Your task> Using the records below, copy exactly the part that opens with the line holding "pointing to www.reactome.org" and closes with the line holding "How can users get started with the project?", minus the pictures.

Excerpted data>
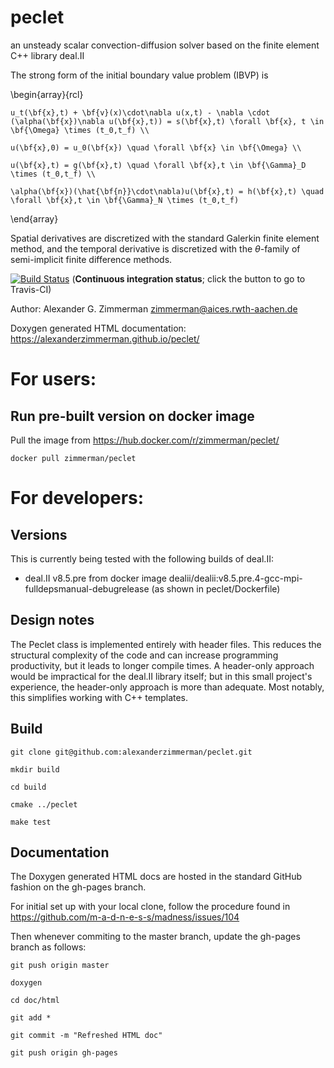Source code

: <style TYPE="text/css">
code.has-jax {font: inherit; font-size: 100%; background: inherit; border: inherit;}
</style>
<script type="text/x-mathjax-config">
MathJax.Hub.Config({
    tex2jax: {
        inlineMath: [['$','$'], ['\\(','\\)']],
        skipTags: ['script', 'noscript', 'style', 'textarea', 'pre'] // removed 'code' entry
    }
});
MathJax.Hub.Queue(function() {
    var all = MathJax.Hub.getAllJax(), i;
    for(i = 0; i < all.length; i += 1) {
        all[i].SourceElement().parentNode.className += ' has-jax';
    }
});
</script>
<script type="text/javascript" src="http://cdn.mathjax.org/mathjax/latest/MathJax.js?config=TeX-AMS-MML_HTMLorMML"></script>

# peclet
an unsteady scalar convection-diffusion solver based on the finite element C++ library deal.II

The strong form of the initial boundary value problem (IBVP) is

\begin{array}{rcl}

    u_t(\bf{x},t) + \bf{v}(x)\cdot\nabla u(x,t) - \nabla \cdot (\alpha(\bf{x})\nabla u(\bf{x},t)) = s(\bf{x},t) \forall \bf{x}, t \in \bf{\Omega} \times (t_0,t_f) \\
    
    u(\bf{x},0) = u_0(\bf{x}) \quad \forall \bf{x} \in \bf{\Omega} \\
    
    u(\bf{x},t) = g(\bf{x},t) \quad \forall \bf{x},t \in \bf{\Gamma}_D \times (t_0,t_f) \\
    
    \alpha(\bf{x})(\hat{\bf{n}}\cdot\nabla)u(\bf{x},t) = h(\bf{x},t) \quad \forall \bf{x},t \in \bf{\Gamma}_N \times (t_0,t_f)

\end{array}

Spatial derivatives are discretized with the standard Galerkin finite element method, and the temporal derivative is discretized with the $\theta$-family of semi-implicit finite difference methods.

[![Build Status](https://travis-ci.org/alexanderzimmerman/peclet.svg?branch=master)](https://travis-ci.org/alexanderzimmerman/peclet) (<b>Continuous integration status</b>; click the button to go to Travis-CI)

Author: Alexander G. Zimmerman <zimmerman@aices.rwth-aachen.de>

Doxygen generated HTML documentation: https://alexanderzimmerman.github.io/peclet/

# For users:
## Run pre-built version on docker image

Pull the image from https://hub.docker.com/r/zimmerman/peclet/

    docker pull zimmerman/peclet

# For developers:
## Versions

This is currently being tested with the following builds of deal.II:
- deal.II v8.5.pre from docker image dealii/dealii:v8.5.pre.4-gcc-mpi-fulldepsmanual-debugrelease (as shown in peclet/Dockerfile)

## Design notes
The Peclet class is implemented entirely with header files. This reduces the structural complexity of the code and can increase programming productivity, but it leads to longer compile times. A header-only approach would be impractical for the deal.II library itself; but in this small project's experience, the header-only approach is more than adequate. Most notably, this simplifies working with C++ templates.

## Build

    git clone git@github.com:alexanderzimmerman/peclet.git

    mkdir build

    cd build

    cmake ../peclet

    make test
    
## Documentation
The Doxygen generated HTML docs are hosted in the standard GitHub fashion on the gh-pages branch.

For initial set up with your local clone, follow the procedure found in https://github.com/m-a-d-n-e-s-s/madness/issues/104

Then whenever commiting to the master branch, update the gh-pages branch as follows:

    git push origin master

    doxygen

    cd doc/html

    git add *

    git commit -m "Refreshed HTML doc"

    git push origin gh-pages
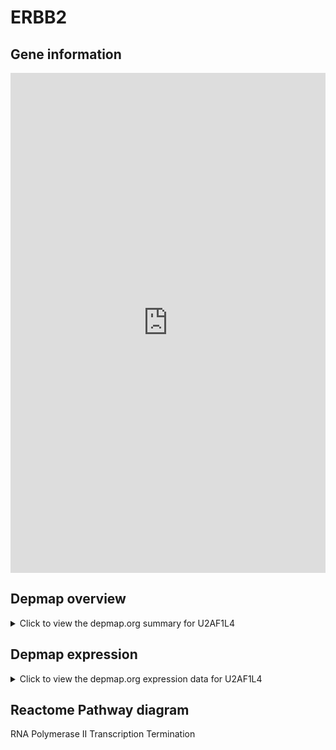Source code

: <h1>ERBB2</h1>

<h2>Gene information</h2>
<iframe src="https://depmap.org/portal/gene/U2AF1L4?tab=about" style="border:none;width:100%;height:800px"></iframe>

<h2>Depmap overview</h2>
<details>
  <summary>Click to view the depmap.org summary for U2AF1L4</summary>
  <iframe src="https://depmap.org/portal/gene/U2AF1L4?tab=overview" style="border:none;width:100%;height:800px"></iframe>
</details>

<h2>Depmap expression</h2>
<details>
  <summary>Click to view the depmap.org expression data for U2AF1L4</summary>
  <iframe src="https://depmap.org/portal/gene/U2AF1L4?tab=characterization" style="border:none;width:100%;height:800px"></iframe>
</details>



<h2>Reactome Pathway diagram</h2>
RNA Polymerase II Transcription Termination
<div id="diagramHolder"></div>

<script>
    //Creating the Reactome Diagram widget
    //Take into account a proxy needs to be set up in your server side pointing to www.reactome.org
    function onReactomeDiagramReady(){  //This function is automatically called when the widget code is ready to be used
        var diagram = Reactome.Diagram.create({
            "placeHolder" : "diagramHolder",
            "width" : 900,
            "height" : 500
        });

        //Initialising it to the "Hemostasis" pathway
        diagram.loadDiagram("R-HSA-73856");

        //Adding different listeners

        diagram.onDiagramLoaded(function (loaded) {
            console.info("Loaded ", loaded);
            diagram.flagItems("BAD");
	    diagram.flagItems("Q92934");
            if (loaded == "R-HSA-73856") diagram.selectItem("R-HSA-73856");
        });

     }
</script>



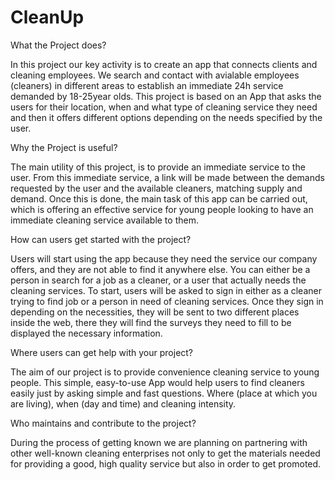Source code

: # CleanUp
What the Project does?

In this project our key activity is to create an app that connects clients and cleaning employees. We search and contact with avialable employees (cleaners) in different areas to establish an immediate 24h service demanded by 18-25year olds. This project is based on an App that asks the users for their location, when and what type of cleaning service they need and then it offers different options depending on the needs specified by the user. 

Why the Project is useful?

The main utility of this project, is to provide an immediate service to the user. From this immediate service, a link will be made between the demands requested by the user and the available cleaners, matching supply and demand. Once this is done, the main task of this app can be carried out, which is offering an effective service for young people looking to have an immediate cleaning service available to them.

How can users get started with the project?

Users will start using the app because they need the service our company offers, and they are not able to find it anywhere else. You can either be a person in search for a job as a cleaner, or a user that actually needs the cleaning services.
To start, users will be asked to sign in either as a cleaner trying to find job or a person in need of cleaning services. Once they sign in depending on the necessities, they will be sent to two different places inside the web, there they will find the surveys they need to fill to be displayed the necessary information. 

Where users can get help with your project?

The aim of our project is to provide convenience cleaning service to young people. This simple, easy-to-use App would help users to find cleaners easily just by asking simple and fast questions. Where (place at which you are living), when (day and time) and cleaning intensity. 

Who maintains and contribute to the project?

During the process of getting known we are planning on partnering with other well-known cleaning enterprises not only to get the materials needed for providing a good, high quality service but also in order to get promoted.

Task solution>
    //Take into account a proxy needs to be set up in your server side pointing to www.reactome.org
    function onReactomeDiagramReady(){  //This function is automatically called when the widget code is ready to be used
        var diagram = Reactome.Diagram.create({
            "placeHolder" : "diagramHolder",
            "width" : 900,
            "height" : 500
        });

        //Initialising it to the "Hemostasis" pathway
        diagram.loadDiagram("R-HSA-73856");

        //Adding different listeners

        diagram.onDiagramLoaded(function (loaded) {
            console.info("Loaded ", loaded);
            diagram.flagItems("BAD");
	    diagram.flagItems("Q92934");
            if (loaded == "R-HSA-73856") diagram.selectItem("R-HSA-73856");
        });

     }
</script>



Source code

: # CleanUp
What the Project does?

In this project our key activity is to create an app that connects clients and cleaning employees. We search and contact with avialable employees (cleaners) in different areas to establish an immediate 24h service demanded by 18-25year olds. This project is based on an App that asks the users for their location, when and what type of cleaning service they need and then it offers different options depending on the needs specified by the user. 

Why the Project is useful?

The main utility of this project, is to provide an immediate service to the user. From this immediate service, a link will be made between the demands requested by the user and the available cleaners, matching supply and demand. Once this is done, the main task of this app can be carried out, which is offering an effective service for young people looking to have an immediate cleaning service available to them.

How can users get started with the project?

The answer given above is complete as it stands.